Movie Info
Movie Name: Futureworld
Studio: The Aubrey Company
Genre(s): Sci-Fi/Fantasy/Mystery/Suspense
Release Date(s): August 13, 1976
MPAA Rating: PG
Delos has decided to reopen its controversial theme park after the destruction and death caused by the breakdown at the park. Reporters Chuck Browning (Peter Fonda) and Tracy Ballard (Blythe Danner) have been invited with a delegation of leaders and reporters to show off the new park including the Western World replacement Future World. Something is brewing in Delos, and Chuck and Tracy must uncover it before it is too late.
Directed by Richard T. Heffron, Futureworld is a science-fiction thriller.
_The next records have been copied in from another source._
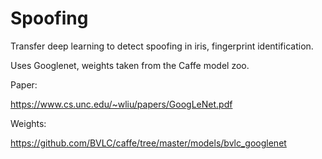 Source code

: # Spoofing
Transfer deep learning to detect spoofing in iris, fingerprint identification.

Uses Googlenet, weights taken from the Caffe model zoo.

Paper:

https://www.cs.unc.edu/~wliu/papers/GoogLeNet.pdf

Weights:

https://github.com/BVLC/caffe/tree/master/models/bvlc_googlenet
The movie is a follow-up to Michael Crichton’s Westworld from 1973 and received mixed reviews from critics but became the first modern American film to receive a regular released in China.
Westworld was a creative film that was ahead of its time. The idea of a simulated (almost video game) world where people live out fantasies with robots was cutting edge (along with some of its computerized special effects). A sequel seemed like a natural…but the story really doesn’t develop.
Westworld had a lot of high concept ideas and Futureworld has some of those themes carried over, but essentially comes out as a big Stepford Wives storyline (but The Stepford Wives did it better). The movie’s pacing and storytelling is tedious and “action” sequences really are so mundane that it doesn’t spice it up. Even the “tense” ending sequence feels cliché and not surprising in any means.
Both Blythe Danner and Peter Fonda have done better. Their characters are rather paper thin (Fonda the dedicated newsman and Danner the TV reporter wooed by the visuals). I like Stuart Margolin but he is added too late to the plot (and I don’t see why he would be allowed to continue to operate in the park as long as he did). The movie features the last film appearance by Yul Brynner who reprises his role as the Gunslinger for a bizarre dream cameo sequence with Danner (as her fantasy man)…it is as weird as it sounds.
Futureworld was damned from the start on visuals. Sci-Fi movies date quickly and Futureworld has the same problem. Unlike Westworld which was set in the past world, Futureworld is supposed to look high tech and edgy. None of that is true at this point if you go back and watch the film now, but I think even in 1976, it would have been a push (on a side note, they used a set from Logan’s Run for the bar sequence).
Futureworld is a blasé follow-up to a good movie. The movie works more as a thriller than sci-fi, but as a thriller, it isn’t very thrilling. Stick with the original Westworld rather than the sequel (or the 2016 TV series). Futureworld was followed by the short-lived series Beyond Westworld in 1980.